Rat and mouse fibroblast monolayers were infected with murine cytomegalovirus (MCMV) by 2 hr incubation to allow virus to penetrate the cells. Then lymph node cells (LNC) from rats infected with MCMV and from untreated rats were added together with human recombinant interleukin-2 (hrIL-2). Cytopathic plaques appeared within 2-3 days. In culture of fibroblasts only, 30-40 plaques per well progressed into confluent cytopathy within 6-8 days. In cultures with LNC syngeneic to fibroblasts, plaques appeared; however, the cytotoxic T lymphocyte population that developed and specific apoptotic fragmentation eliminated the cytomegalic cells in the plaques. The surrounding cells stretched to the area, the cytopathic plaques disappeared, and the monolayer resumed its uninfected texture. No plaque-forming units could be isolated from such cured cultures. In allogeneic combination there was no apoptotic target cell killing. However, in cultures stimulated by hrIL-2, plaque growth was arrested and the plaques remained rudimentary. Similarly, arrest of plaques was also obtained in cultures containing LNC from uninfected rats, but only if stimulated by hrIL-2. In mouse fibroblasts carrying the rat LNC, plaque growth was not arrested, and the culture developed into confluent cytopathy.
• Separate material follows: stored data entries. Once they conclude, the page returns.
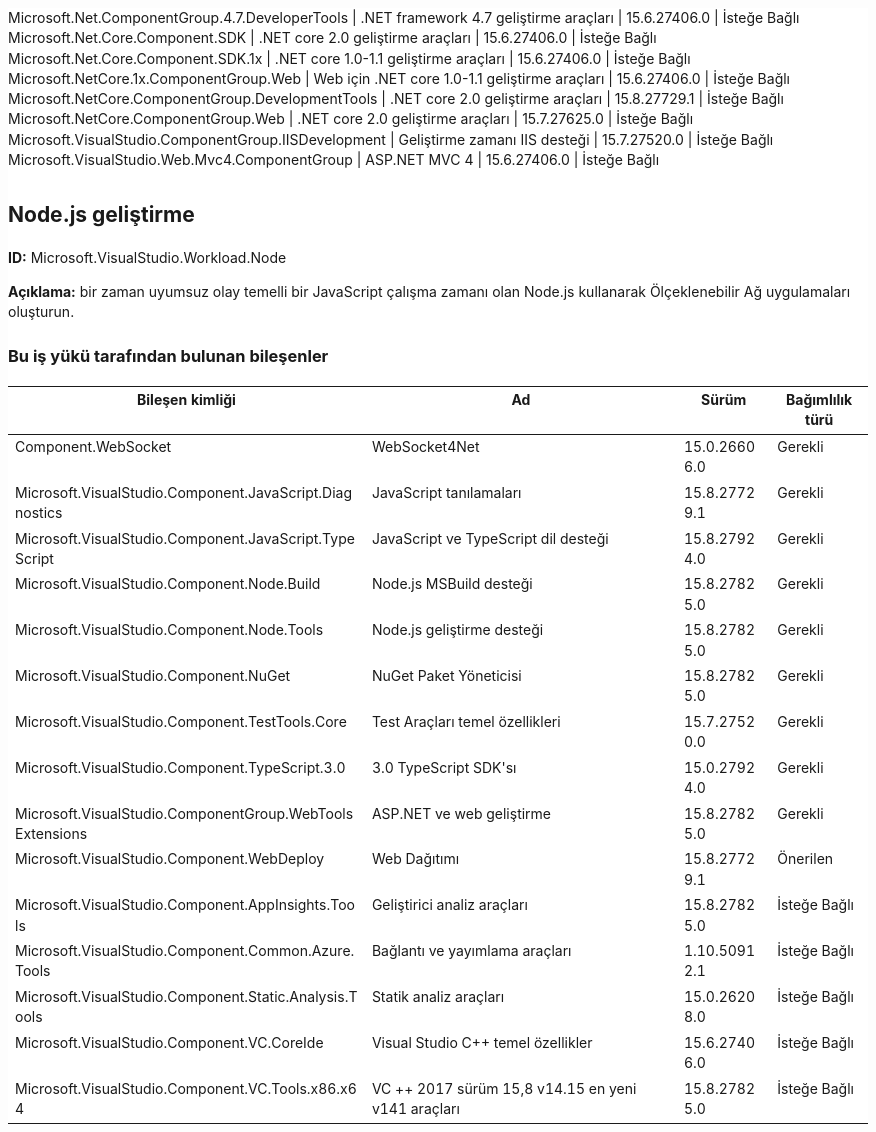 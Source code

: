 Microsoft.Net.ComponentGroup.4.7.DeveloperTools | .NET framework 4.7 geliştirme araçları | 15.6.27406.0 | İsteğe Bağlı
Microsoft.Net.Core.Component.SDK | .NET core 2.0 geliştirme araçları | 15.6.27406.0 | İsteğe Bağlı
Microsoft.Net.Core.Component.SDK.1x | .NET core 1.0-1.1 geliştirme araçları | 15.6.27406.0 | İsteğe Bağlı
Microsoft.NetCore.1x.ComponentGroup.Web | Web için .NET core 1.0-1.1 geliştirme araçları | 15.6.27406.0 | İsteğe Bağlı
Microsoft.NetCore.ComponentGroup.DevelopmentTools | .NET core 2.0 geliştirme araçları | 15.8.27729.1 | İsteğe Bağlı
Microsoft.NetCore.ComponentGroup.Web | .NET core 2.0 geliştirme araçları | 15.7.27625.0 | İsteğe Bağlı
Microsoft.VisualStudio.ComponentGroup.IISDevelopment | Geliştirme zamanı IIS desteği | 15.7.27520.0 | İsteğe Bağlı
Microsoft.VisualStudio.Web.Mvc4.ComponentGroup | ASP.NET MVC 4 | 15.6.27406.0 | İsteğe Bağlı

## <a name="nodejs-development"></a>Node.js geliştirme

**ID:** Microsoft.VisualStudio.Workload.Node

**Açıklama:** bir zaman uyumsuz olay temelli bir JavaScript çalışma zamanı olan Node.js kullanarak Ölçeklenebilir Ağ uygulamaları oluşturun. 

### <a name="components-included-by-this-workload"></a>Bu iş yükü tarafından bulunan bileşenler

Bileşen kimliği | Ad | Sürüm | Bağımlılık türü
--- | --- | --- | ---
Component.WebSocket | WebSocket4Net | 15.0.26606.0 | Gerekli
Microsoft.VisualStudio.Component.JavaScript.Diagnostics | JavaScript tanılamaları | 15.8.27729.1 | Gerekli
Microsoft.VisualStudio.Component.JavaScript.TypeScript | JavaScript ve TypeScript dil desteği | 15.8.27924.0 | Gerekli
Microsoft.VisualStudio.Component.Node.Build | Node.js MSBuild desteği | 15.8.27825.0 | Gerekli
Microsoft.VisualStudio.Component.Node.Tools | Node.js geliştirme desteği | 15.8.27825.0 | Gerekli
Microsoft.VisualStudio.Component.NuGet | NuGet Paket Yöneticisi | 15.8.27825.0 | Gerekli
Microsoft.VisualStudio.Component.TestTools.Core | Test Araçları temel özellikleri | 15.7.27520.0 | Gerekli
Microsoft.VisualStudio.Component.TypeScript.3.0 | 3.0 TypeScript SDK'sı | 15.0.27924.0 | Gerekli
Microsoft.VisualStudio.ComponentGroup.WebToolsExtensions | ASP.NET ve web geliştirme | 15.8.27825.0 | Gerekli
Microsoft.VisualStudio.Component.WebDeploy | Web Dağıtımı | 15.8.27729.1 | Önerilen
Microsoft.VisualStudio.Component.AppInsights.Tools | Geliştirici analiz araçları | 15.8.27825.0 | İsteğe Bağlı
Microsoft.VisualStudio.Component.Common.Azure.Tools | Bağlantı ve yayımlama araçları | 1.10.50912.1 | İsteğe Bağlı
Microsoft.VisualStudio.Component.Static.Analysis.Tools | Statik analiz araçları | 15.0.26208.0 | İsteğe Bağlı
Microsoft.VisualStudio.Component.VC.CoreIde | Visual Studio C++ temel özellikler | 15.6.27406.0 | İsteğe Bağlı
Microsoft.VisualStudio.Component.VC.Tools.x86.x64 | VC ++ 2017 sürüm 15,8 v14.15 en yeni v141 araçları | 15.8.27825.0 | İsteğe Bağlı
Interferon (IFN)-gamma or -alpha,beta added 24 hr before and 2 hr after infection abolished plaque appearance or arrested growth. IFN-gamma appeared to be the most effective. Fluids harvested from cured cultures also protected from plaque development. Antibodies to IFN-gamma, but not to IFN-alpha,beta, neutralized this capacity in the culture fluids. It is concluded that IFN-gamma produced by the LNC played a major role in the cure of the fibroblast culture from MCMV infection. A mechanism of cell-mediated immunity operating in resolving virus infection is proposed.